STANDING before the bronze plaque set into the gravestone, Rosemary Hopkins dabs away the tears.

Oblivious to the flurries of cherry blossom that are blowing across the Yokohama Commonwealth War Cemetery, she reads out the brief message beneath the name, rank and number of a man she never met and is only now beginning to learn about.

"A beloved son and husband. Not my will, but thine will be done."

Kenneth Cope was 29 years old when he died, on 25 March, 1943, of acute pneumonia in a prisoner of war camp in Mukaishima, near Hiroshima in southern Japan. Cast alongside his name is the badge of the RAF.

"He was my mother's greatest love," says Mrs Hopkins, of Highfield Road, Malvern. "She never spoke about what happened during the war and I have only recently begun to piece together the story after finding the letters that they wrote to each other."

Her mother, Vera, married Mrs Hopkins' father after the war and died in 1983, still bitter at the way the Japanese had treated her first husband.

An aircraftsman with 100 Squadron, Cope was captured in Burma shortly after war broke out in the Far East and was put to work on the infamous Burma Railway, where one prisoner died for every track sleeper that was laid. Later put aboard one of the "hell ships" bound for Japan, he was held captive in a spinning mill and used as a forced labourer at Mukaishima dockyard.

Of the 100 British troops held at the camp, 23 died of malnutrition, ber-beri and heart failure, made worse by the beatings to which they were subject.

Memorials for each of them make up one corner of the well-tended cemetery in Yokohama, the last resting place of more than 1,800 British servicemen.

"When you think of all that he and his friends went through, the end may well have been a blessed relief," said Mrs Hopkins, 55, a speech and drama teacher at Malvern Girls' College.

"They were only married in 1939, after he received his call-up papers, and my mother never forgave the Japanese. The rest of my family was astounded when I told them that I would be coming over here," she said.

"But I made this pilgrimage because I feel that somebody has to. This person is all alone here, a long way from his home and I'm glad that I've just been able to see it for myself."

Accompanied by her husband, Stephen, Mrs Hopkins arrived in Tokyo on Saturday and left for Britain on Tuesday.

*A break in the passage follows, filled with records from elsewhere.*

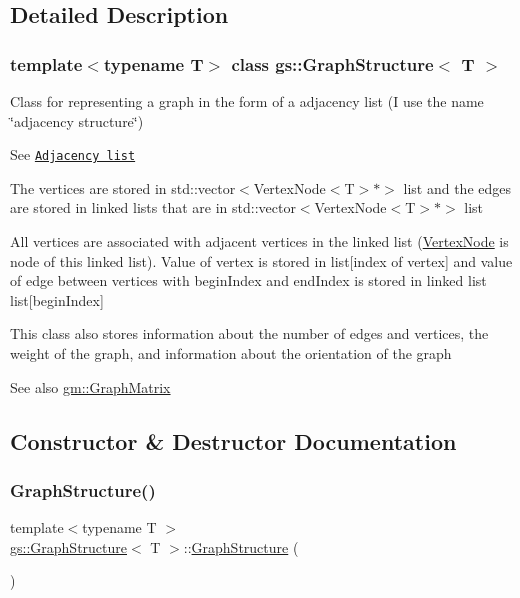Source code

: \subsection{Detailed Description}
\subsubsection*{template$<$typename T$>$\newline
class gs\+::\+Graph\+Structure$<$ T $>$}

Class for representing a graph in the form of a adjacency list (I use the name \char`\"{}adjacency structure\char`\"{}) 

See \href{https://en.wikipedia.org/wiki/Adjacency_list}{\tt Adjacency list}

The vertices are stored in \textquotesingle{}std\+::vector$<$Vertex\+Node$<$\+T$>$$\ast$$>$ list\textquotesingle{} and the edges are stored in linked lists that are in \textquotesingle{}std\+::vector$<$Vertex\+Node$<$\+T$>$$\ast$$>$ list\textquotesingle{}

All vertices are associated with adjacent vertices in the linked list (\mbox{\hyperlink{structgs_1_1_vertex_node}{Vertex\+Node}} is node of this linked list). Value of vertex is stored in \textquotesingle{}list\mbox{[}index of vertex\mbox{]}\textquotesingle{} and value of edge between vertices with begin\+Index and end\+Index is stored in linked list \textquotesingle{}list\mbox{[}begin\+Index\mbox{]}\textquotesingle{}

This class also stores information about the number of edges and vertices, the weight of the graph, and information about the orientation of the graph

\begin{DoxySeeAlso}{See also}
\mbox{\hyperlink{classgm_1_1_graph_matrix}{gm\+::\+Graph\+Matrix}} 
\end{DoxySeeAlso}


\subsection{Constructor \& Destructor Documentation}
\mbox{\label{classgs_1_1_graph_structure_a5a816a9d12685c2c429958131cd950a6}} 
\subsubsection{\texorpdfstring{Graph\+Structure()}{GraphStructure()}\hspace{0.1cm}{\footnotesize\ttfamily [1/4]}}
{\footnotesize\ttfamily template$<$typename T $>$ \\
\mbox{\hyperlink{classgs_1_1_graph_structure}{gs\+::\+Graph\+Structure}}$<$ T $>$\+::\mbox{\hyperlink{classgs_1_1_graph_structure}{Graph\+Structure}} (\begin{DoxyParamCaption}{ }\end{DoxyParamCaption})}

"Because he is not my father, I'm removed from him in a way, but we have to realise that he and the other prisoners went through this awful ordeal and I know from talking to my mother that he was such a good and decent person," she said.

Tragically, Cope's two brothers were also killed during the Second World War, and Mrs Hopkins intends to continue her research into their deaths.

"I shall go away to think about it and remember this as his last resting place and I know it will affect me," she said. "It's all just such a long way from England."